PROBLEM REQUIREMENTS:
Look for "추가하고" in the material below and show each line that contains it.
** Opening ENTRIES PROVIDED block **
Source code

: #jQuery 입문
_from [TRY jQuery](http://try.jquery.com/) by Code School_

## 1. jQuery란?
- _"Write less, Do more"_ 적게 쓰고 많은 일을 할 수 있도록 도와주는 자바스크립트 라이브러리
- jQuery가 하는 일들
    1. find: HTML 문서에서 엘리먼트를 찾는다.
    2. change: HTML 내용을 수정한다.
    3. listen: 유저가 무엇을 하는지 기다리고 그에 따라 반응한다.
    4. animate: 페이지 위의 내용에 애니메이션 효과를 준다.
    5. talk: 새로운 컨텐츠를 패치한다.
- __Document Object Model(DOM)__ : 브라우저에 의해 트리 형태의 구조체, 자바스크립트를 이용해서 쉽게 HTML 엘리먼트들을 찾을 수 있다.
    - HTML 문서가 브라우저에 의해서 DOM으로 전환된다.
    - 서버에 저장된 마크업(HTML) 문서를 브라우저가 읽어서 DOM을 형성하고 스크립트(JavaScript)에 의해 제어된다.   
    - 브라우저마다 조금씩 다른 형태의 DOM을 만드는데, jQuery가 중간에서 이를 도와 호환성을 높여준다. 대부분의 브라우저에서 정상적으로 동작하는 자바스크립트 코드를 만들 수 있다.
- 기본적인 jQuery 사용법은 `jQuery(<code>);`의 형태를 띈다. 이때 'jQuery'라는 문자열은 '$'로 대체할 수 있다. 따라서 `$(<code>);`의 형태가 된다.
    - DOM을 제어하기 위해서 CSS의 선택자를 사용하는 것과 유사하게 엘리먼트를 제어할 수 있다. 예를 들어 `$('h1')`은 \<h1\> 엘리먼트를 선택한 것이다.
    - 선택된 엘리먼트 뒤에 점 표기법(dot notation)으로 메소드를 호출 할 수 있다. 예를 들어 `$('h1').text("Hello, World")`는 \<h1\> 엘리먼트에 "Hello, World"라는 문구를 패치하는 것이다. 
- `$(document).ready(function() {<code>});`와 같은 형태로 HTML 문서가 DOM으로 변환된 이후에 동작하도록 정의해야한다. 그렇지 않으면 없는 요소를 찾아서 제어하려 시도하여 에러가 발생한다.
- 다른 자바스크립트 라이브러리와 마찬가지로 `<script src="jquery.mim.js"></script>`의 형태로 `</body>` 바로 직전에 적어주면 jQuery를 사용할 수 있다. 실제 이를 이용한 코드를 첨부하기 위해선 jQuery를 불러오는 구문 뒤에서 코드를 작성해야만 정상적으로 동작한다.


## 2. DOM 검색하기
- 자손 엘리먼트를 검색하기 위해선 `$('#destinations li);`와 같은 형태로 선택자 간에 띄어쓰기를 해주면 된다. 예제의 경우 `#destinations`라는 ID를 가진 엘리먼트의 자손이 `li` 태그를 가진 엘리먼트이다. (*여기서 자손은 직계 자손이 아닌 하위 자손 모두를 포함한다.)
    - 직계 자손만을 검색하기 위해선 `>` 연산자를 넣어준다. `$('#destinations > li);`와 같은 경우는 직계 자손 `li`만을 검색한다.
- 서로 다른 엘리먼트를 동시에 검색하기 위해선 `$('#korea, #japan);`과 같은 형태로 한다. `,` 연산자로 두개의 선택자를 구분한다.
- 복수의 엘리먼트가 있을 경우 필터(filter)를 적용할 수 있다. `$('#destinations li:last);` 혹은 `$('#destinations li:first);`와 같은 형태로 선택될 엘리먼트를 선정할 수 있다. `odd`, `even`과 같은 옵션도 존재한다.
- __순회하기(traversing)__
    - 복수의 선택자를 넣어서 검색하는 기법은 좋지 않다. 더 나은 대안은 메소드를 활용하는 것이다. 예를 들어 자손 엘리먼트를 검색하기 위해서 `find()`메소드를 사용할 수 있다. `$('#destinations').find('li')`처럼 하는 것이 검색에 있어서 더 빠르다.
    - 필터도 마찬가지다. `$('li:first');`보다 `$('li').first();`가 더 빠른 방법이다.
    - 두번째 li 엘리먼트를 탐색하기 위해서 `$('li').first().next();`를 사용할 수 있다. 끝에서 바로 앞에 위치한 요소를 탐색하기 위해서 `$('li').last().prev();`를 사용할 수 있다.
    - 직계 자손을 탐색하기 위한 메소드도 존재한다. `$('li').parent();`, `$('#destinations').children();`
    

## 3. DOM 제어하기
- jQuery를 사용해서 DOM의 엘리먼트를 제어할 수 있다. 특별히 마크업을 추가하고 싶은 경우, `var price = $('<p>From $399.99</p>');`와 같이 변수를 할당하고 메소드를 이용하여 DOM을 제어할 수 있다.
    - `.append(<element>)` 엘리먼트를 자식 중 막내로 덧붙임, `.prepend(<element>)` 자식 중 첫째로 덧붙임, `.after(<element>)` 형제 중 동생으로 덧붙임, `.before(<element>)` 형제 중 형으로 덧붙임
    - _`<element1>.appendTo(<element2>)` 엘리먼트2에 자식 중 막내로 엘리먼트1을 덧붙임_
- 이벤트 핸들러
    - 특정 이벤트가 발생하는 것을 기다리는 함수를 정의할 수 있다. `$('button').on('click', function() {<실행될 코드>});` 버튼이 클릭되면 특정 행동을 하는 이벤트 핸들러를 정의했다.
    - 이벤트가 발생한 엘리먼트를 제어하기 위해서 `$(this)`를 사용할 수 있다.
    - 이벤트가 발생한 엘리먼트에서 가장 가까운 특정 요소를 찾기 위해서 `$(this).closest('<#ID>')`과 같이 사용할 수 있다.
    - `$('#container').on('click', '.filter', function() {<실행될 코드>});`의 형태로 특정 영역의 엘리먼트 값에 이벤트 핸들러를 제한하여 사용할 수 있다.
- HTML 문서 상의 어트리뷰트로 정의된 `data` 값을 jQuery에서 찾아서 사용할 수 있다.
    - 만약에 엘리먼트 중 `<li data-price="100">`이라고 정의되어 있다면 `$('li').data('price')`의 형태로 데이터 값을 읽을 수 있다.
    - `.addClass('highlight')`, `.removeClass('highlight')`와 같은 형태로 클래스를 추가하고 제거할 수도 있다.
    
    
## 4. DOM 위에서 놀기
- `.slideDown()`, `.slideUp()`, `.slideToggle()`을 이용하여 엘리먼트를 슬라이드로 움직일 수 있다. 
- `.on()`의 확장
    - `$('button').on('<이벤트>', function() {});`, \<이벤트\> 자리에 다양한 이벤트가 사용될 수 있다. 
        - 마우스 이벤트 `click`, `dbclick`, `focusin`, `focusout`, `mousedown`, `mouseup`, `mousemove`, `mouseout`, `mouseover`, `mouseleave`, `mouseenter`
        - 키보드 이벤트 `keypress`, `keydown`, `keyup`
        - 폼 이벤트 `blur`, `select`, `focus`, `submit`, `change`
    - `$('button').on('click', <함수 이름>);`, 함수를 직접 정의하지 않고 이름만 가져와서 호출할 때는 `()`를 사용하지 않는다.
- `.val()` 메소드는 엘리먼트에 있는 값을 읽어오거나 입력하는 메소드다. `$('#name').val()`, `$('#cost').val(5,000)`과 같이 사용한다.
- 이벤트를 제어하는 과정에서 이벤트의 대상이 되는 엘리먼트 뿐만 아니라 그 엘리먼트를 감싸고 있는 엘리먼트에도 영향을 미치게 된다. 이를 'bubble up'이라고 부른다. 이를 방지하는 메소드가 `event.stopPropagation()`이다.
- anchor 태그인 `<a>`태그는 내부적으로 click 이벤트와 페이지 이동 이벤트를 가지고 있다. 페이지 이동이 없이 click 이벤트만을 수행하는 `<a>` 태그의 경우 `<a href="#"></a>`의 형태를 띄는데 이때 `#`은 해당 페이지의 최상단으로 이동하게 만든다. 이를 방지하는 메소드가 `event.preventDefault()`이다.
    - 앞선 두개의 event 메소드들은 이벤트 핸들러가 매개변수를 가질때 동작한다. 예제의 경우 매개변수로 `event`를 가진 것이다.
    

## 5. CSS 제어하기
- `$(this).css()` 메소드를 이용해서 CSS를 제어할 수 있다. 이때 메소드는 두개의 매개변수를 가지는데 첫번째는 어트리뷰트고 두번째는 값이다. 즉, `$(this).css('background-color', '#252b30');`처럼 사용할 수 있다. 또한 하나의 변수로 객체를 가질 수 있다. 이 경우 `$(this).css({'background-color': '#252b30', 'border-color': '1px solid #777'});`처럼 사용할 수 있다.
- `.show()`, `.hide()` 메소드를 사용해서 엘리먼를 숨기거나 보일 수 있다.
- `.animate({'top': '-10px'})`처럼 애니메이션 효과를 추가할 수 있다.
** Closing ENTRIES PROVIDED block **
YOUR SOLUTION:
- jQuery를 사용해서 DOM의 엘리먼트를 제어할 수 있다. 특별히 마크업을 추가하고 싶은 경우, `var price = $('<p>From $399.99</p>');`와 같이 변수를 할당하고 메소드를 이용하여 DOM을 제어할 수 있다.
    - `.addClass('highlight')`, `.removeClass('highlight')`와 같은 형태로 클래스를 추가하고 제거할 수도 있다.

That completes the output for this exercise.